EXERCISE DATA
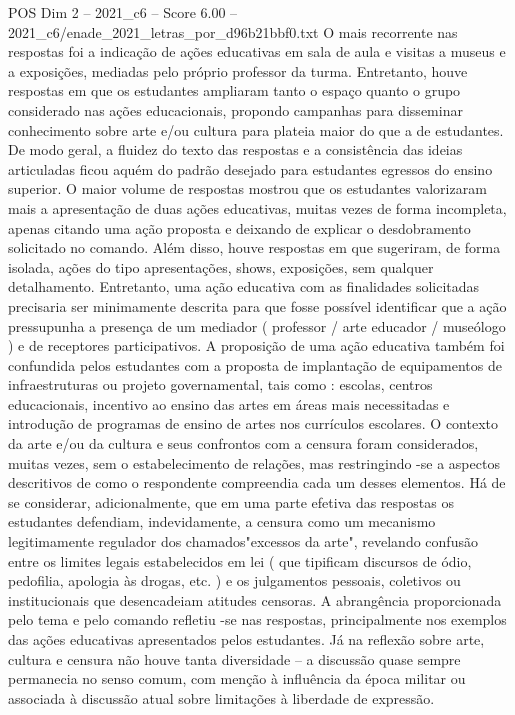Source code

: \begin{textsample}{POS Dim 2 – 2021\_c6 – Score 6.00 – 2021\_c6/enade\_2021\_letras\_por\_d96b21bbf0.txt}
O mais recorrente nas respostas foi a indicação de ações educativas em sala de aula e visitas a museus e a exposições, mediadas pelo próprio professor da turma.
Entretanto, houve respostas em que os estudantes ampliaram tanto o espaço quanto o grupo considerado nas ações educacionais, propondo campanhas para disseminar conhecimento sobre arte e/ou cultura para plateia maior do que a de estudantes.
De modo geral, a fluidez do texto das respostas e a consistência das ideias articuladas ficou aquém do padrão desejado para estudantes egressos do ensino superior.
O maior volume de respostas mostrou que os estudantes valorizaram mais a apresentação de duas ações educativas, muitas vezes de forma incompleta, apenas citando uma ação proposta e deixando de explicar o desdobramento solicitado no comando.
Além disso, houve respostas em que sugeriram, de forma isolada, ações do tipo apresentações, shows, exposições, sem qualquer detalhamento.
Entretanto, uma ação educativa com as finalidades solicitadas precisaria ser minimamente descrita para que fosse possível identificar que a ação pressupunha a presença de um mediador ( professor / arte educador / museólogo ) e de receptores participativos.
A proposição de uma ação educativa também foi confundida pelos estudantes com a proposta de implantação de equipamentos de infraestruturas ou projeto governamental, tais como : escolas, centros educacionais, incentivo ao ensino das artes em áreas mais necessitadas e introdução de programas de ensino de artes nos currículos escolares.
O contexto da arte e/ou da cultura e seus confrontos com a censura foram considerados, muitas vezes, sem o estabelecimento de relações, mas restringindo -se a aspectos descritivos de como o respondente compreendia cada um desses elementos.
Há de se considerar, adicionalmente, que em uma parte efetiva das respostas os estudantes defendiam, indevidamente, a censura como um mecanismo legitimamente regulador dos chamados"excessos da arte", revelando confusão entre os limites legais estabelecidos em lei ( que tipificam discursos de ódio, pedofilia, apologia às drogas, etc. ) e os julgamentos pessoais, coletivos ou institucionais que desencadeiam atitudes censoras.
A abrangência proporcionada pelo tema e pelo comando refletiu -se nas respostas, principalmente nos exemplos das ações educativas apresentados pelos estudantes.
Já na reflexão sobre arte, cultura e censura não houve tanta diversidade – a discussão quase sempre permanecia no senso comum, com menção à influência da época militar ou associada à discussão atual sobre limitações à liberdade de expressão.

\end{textsample}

WHAT IS REQUIRED
Your answer should be each line from the preceding material in which the word "professor" occurs.

WRITTEN ANSWER
O mais recorrente nas respostas foi a indicação de ações educativas em sala de aula e visitas a museus e a exposições, mediadas pelo próprio professor da turma.
Entretanto, uma ação educativa com as finalidades solicitadas precisaria ser minimamente descrita para que fosse possível identificar que a ação pressupunha a presença de um mediador ( professor / arte educador / museólogo ) e de receptores participativos.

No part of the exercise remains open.